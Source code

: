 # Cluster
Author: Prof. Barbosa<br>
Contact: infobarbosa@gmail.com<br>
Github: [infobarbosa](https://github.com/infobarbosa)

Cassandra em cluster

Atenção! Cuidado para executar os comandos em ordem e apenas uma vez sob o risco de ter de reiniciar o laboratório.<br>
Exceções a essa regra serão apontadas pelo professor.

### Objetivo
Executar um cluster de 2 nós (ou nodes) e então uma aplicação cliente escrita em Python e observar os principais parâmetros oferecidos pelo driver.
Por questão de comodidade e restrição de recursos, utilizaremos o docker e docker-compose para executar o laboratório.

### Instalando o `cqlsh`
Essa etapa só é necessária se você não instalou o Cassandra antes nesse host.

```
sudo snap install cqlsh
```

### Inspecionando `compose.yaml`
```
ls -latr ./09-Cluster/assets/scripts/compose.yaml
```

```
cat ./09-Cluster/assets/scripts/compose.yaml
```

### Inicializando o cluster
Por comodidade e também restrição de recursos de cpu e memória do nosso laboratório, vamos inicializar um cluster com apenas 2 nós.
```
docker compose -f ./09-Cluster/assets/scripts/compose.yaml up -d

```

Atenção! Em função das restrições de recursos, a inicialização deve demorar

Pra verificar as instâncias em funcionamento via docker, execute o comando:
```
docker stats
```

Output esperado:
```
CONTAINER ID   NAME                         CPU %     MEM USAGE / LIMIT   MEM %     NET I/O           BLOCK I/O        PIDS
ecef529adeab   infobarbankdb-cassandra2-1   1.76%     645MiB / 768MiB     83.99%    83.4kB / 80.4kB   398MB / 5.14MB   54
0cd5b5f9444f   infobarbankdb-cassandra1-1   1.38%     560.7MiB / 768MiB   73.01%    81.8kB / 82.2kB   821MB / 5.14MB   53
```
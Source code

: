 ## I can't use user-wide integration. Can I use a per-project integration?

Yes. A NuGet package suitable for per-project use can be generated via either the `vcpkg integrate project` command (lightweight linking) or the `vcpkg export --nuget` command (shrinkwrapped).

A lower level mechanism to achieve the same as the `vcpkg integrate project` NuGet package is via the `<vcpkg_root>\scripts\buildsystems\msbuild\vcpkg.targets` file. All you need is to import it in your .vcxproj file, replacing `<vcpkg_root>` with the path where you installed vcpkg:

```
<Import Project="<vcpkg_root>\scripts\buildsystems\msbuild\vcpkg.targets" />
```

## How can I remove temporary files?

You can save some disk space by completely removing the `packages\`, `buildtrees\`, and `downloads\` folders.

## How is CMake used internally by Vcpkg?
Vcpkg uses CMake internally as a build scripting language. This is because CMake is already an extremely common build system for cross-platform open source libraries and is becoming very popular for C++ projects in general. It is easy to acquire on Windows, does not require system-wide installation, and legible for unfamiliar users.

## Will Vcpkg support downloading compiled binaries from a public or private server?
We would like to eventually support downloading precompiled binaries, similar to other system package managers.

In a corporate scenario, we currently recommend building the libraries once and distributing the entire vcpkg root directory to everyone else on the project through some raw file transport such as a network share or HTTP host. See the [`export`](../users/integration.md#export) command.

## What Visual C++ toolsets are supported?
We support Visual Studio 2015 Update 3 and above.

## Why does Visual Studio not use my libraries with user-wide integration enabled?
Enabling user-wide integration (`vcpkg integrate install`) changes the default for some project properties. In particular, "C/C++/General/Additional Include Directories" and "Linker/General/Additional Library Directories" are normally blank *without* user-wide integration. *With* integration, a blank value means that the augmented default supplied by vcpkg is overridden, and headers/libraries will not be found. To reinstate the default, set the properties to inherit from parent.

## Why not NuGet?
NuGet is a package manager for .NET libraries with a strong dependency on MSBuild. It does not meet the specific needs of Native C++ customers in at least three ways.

> _What you should do_:
Which of the lines above include the word "CMake"? List those lines.

> _Answer for the task_:
## How is CMake used internally by Vcpkg?
Vcpkg uses CMake internally as a build scripting language. This is because CMake is already an extremely common build system for cross-platform open source libraries and is becoming very popular for C++ projects in general. It is easy to acquire on Windows, does not require system-wide installation, and legible for unfamiliar users.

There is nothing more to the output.